Haley Hopaluk-Ross A while ago, I got happy. It sounds weird, but it happened. I was the kind of person who would always end up a crying mess. Always. And then I just started to do things that would make me happy. Little things & big things (but when possible, not material things). And I guess they made a big difference because now I am happy. Not all the time. And not about everything. But I am happy. I know exactly how you feel, I felt that way, and I am glad it is over for me. All I can tell you is to think about what would make you really happy, in this life, right now. Just because it isn't what you pictured doesn't mean it can't be something super fucking awesome. Make a list. Things that would make you happy. Include "trips to paris" but also include "getting to read a magazine uninterupted". And then make sure everything you do, everyday will get you closer to making that list HAPPEN. It happened slowly for me, but it happened.

The response to it was expected. About 50 'likes' and about 1,000 people who ignored it & continued to lament. And one person who was mortified that I dropped an f-bomb (that's fair). But the thing that matters most is that I posted it. Because it was a declaration to myself: I got happy.

And it is infectious. Because once I put it out there, it was even easier to believe. And act on.
And I began to work even harder at being happy (everything else in life, you have to work at, I believe the same thing about happiness).

'Any happiness you get, you've got to make yourself' - Alice Walker

(these people make me happy)

I have to say that being a social media junkie (I blog, Facebook, Tweet & check Instagram religiously) has actually helped. Its kind of like scrapbooking, but more all encompassing (I usually just scrapbook my kids). If I think I have nothing to be happy about I just need to check my Instagram feed to see that if I feel as though I have nothing else to hang hope on, at least I have cute toe nails that match my flip flops. It's a starting point...


I am hyper aware of the things that make me happy. I come out of a things thinking 'I am so happy that.....'. It wasn't easy to train my brain to think this way, but I did it (90% of the time). 


A couple of years ago I bought this book: The Happiness Project by Gretchen Rubin.
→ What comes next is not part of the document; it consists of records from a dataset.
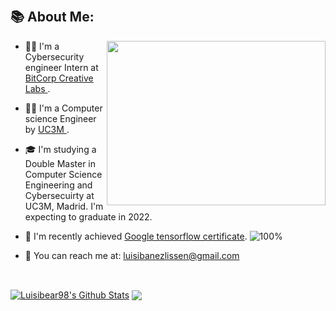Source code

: 



<p>&nbsp;</p>

## 📚 About Me:
<a href="https://github.com/Luisibear98/"><img align="right" width="350" height="263" src="https://github.com/SABERGLOW/SABERGLOW/blob/master/Misc/aboutme.gif"></a>
  - 👨‍💻 I'm a Cybersecurity engineer Intern at <a href = "http://www.bitcorp.it/"> BitCorp Creative Labs </a>.
  - 👨‍🏫 I'm a Computer science Engineer by <a href = "https://www.uc3m.es/Inicio"> UC3M </a>.
  - 🎓 I'm studying a Double Master in Computer Science Engineering and Cybersecuirty at UC3M, Madrid. I'm expecting to graduate in 2022.
  - 🎯 I'm recently achieved <a href="https://www.credential.net/813c5491-86e4-4f87-a870-796dc3305a63#gs.txgpiy">Google tensorflow certificate</a>. ![100%](https://progress-bar.dev/100)

  - 📧 You can reach me at: luisibanezlissen@gmail.com

<p>&nbsp;</p>






<a href="https://github.com/Luisibear98">
<img align="center" alt="Luisibear98's Github Stats" src="https://github-readme-stats.codestackr.vercel.app/api?username=Luisibear98&show_icons=true&hide_border=true&count_private=true&include_all_commits=true&theme=radical" /></a>

<a href="https://github.com/Luisibear98">
  <img align="center" src="https://github-readme-stats.anuraghazra1.vercel.app/api/top-langs/?username=Luisibear98&layout=compact&theme=radical" />
</a>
But the thing was, I was so unhappy that even thinking about reading a book with notions of happiness wasn't appealing. In August I plucked the book off my shelf. And read it in a couple of days. I am glad I waited. If I had read it when I bought it I would have been disappointed. It didn't provide the 'ah-ha!' moment I would have been hoping for. But reading it now, knowing the happiness requires works and awareness... I liked it. And I am, like what I would guess to be 99.99% of people who read the book, going to start my own Happiness Project.
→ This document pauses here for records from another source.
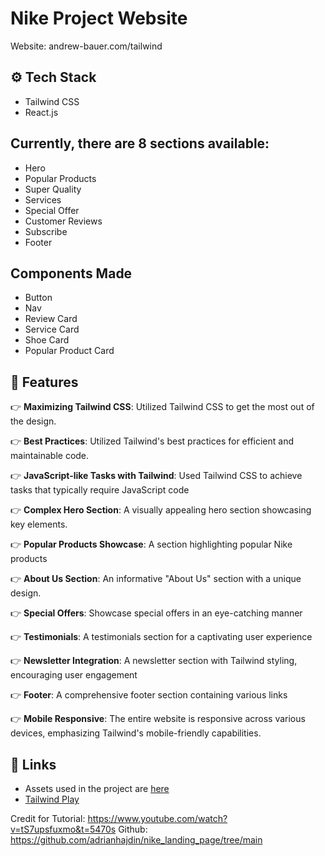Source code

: # Nike Project Website

Website: andrew-bauer.com/tailwind

## <a name="tech-stack">⚙️ Tech Stack</a>

- Tailwind CSS
- React.js

## Currently, there are 8 sections available:

- Hero
- Popular Products
- Super Quality
- Services
- Special Offer
- Customer Reviews
- Subscribe
- Footer

## Components Made

- Button
- Nav
- Review Card
- Service Card
- Shoe Card
- Popular Product Card

## <a name="features">🔋 Features</a>

👉 **Maximizing Tailwind CSS**: Utilized Tailwind CSS to get the most out of the design.

👉 **Best Practices**: Utilized Tailwind's best practices for efficient and maintainable code.

👉 **JavaScript-like Tasks with Tailwind**: Used Tailwind CSS to achieve tasks that typically require JavaScript code

👉 **Complex Hero Section**: A visually appealing hero section showcasing key elements.

👉 **Popular Products Showcase**: A section highlighting popular Nike products

👉 **About Us Section**: An informative "About Us" section with a unique design.

👉 **Special Offers**: Showcase special offers in an eye-catching manner

👉 **Testimonials**: A testimonials section for a captivating user experience

👉 **Newsletter Integration**: A newsletter section with Tailwind styling, encouraging user engagement

👉 **Footer**: A comprehensive footer section containing various links

👉 **Mobile Responsive**: The entire website is responsive across various devices, emphasizing Tailwind's mobile-friendly capabilities.

## <a name="links">🔗 Links</a>

- Assets used in the project are [here](https://drive.google.com/file/d/1ccqjc8gJ7CLvXT_vUhVT4Gmys-Ze13FK/view)
- [Tailwind Play](https://play.tailwindcss.com/)

Credit for Tutorial: https://www.youtube.com/watch?v=tS7upsfuxmo&t=5470s
Github: https://github.com/adrianhajdin/nike_landing_page/tree/main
I worked hard on preparing my project (which I will officially start tomorrow). I think it's perfect for me. And when I read it to my husband I think he was impressed enough to entertain the idea of doing his own. For a moment or two.

I told him I would start mine once 'wedding season' was over.



So, without further adieu, the end to this post & the beginning of my Happiness Project (I'll explain the specific goals tomorrow). 

Be More Active (September 14th - October 14th, 2012)

Get up & be dressed by 9:30am 6 out of 7 days each week
Do 60 minutes of an ‘activity’ that requires movement or play each day 
Go for an after dinner walk three times a week/walk somewhere


2 comments:

Jennifer DeWolfe said...

And in case instagram is not enough .. you have freinds who love you :) Oh and if you are looking for a walking partner call me :)

kaly said...

Haley. You are brave. And we don't hang out enough. I could use your voice in my inner ear of constantly feeling like I'm not enough. And in turn, I will praise and give you words of encouragement as needed. We can all use a little praise now and then, can't we?
But you already know how awesome I think you are. I'm constantly reminded of it, especially when you share blog posts like this one!